| Exercise goal |
Write only how many lines in this data include "License".
__________________________________________________
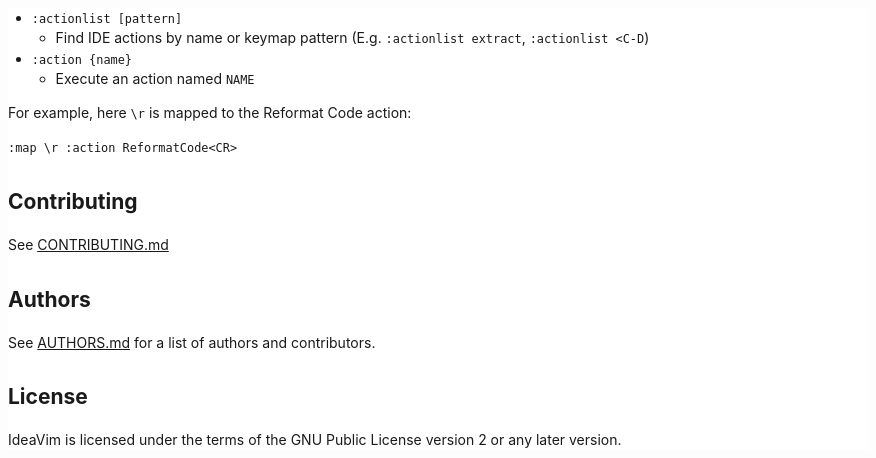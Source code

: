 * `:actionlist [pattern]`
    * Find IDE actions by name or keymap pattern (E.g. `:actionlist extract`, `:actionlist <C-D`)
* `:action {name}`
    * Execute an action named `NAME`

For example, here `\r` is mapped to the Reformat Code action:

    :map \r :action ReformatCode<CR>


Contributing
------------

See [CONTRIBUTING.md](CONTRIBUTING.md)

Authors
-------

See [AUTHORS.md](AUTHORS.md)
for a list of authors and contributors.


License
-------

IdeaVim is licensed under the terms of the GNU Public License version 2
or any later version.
__________________________________________________
| Task result |
2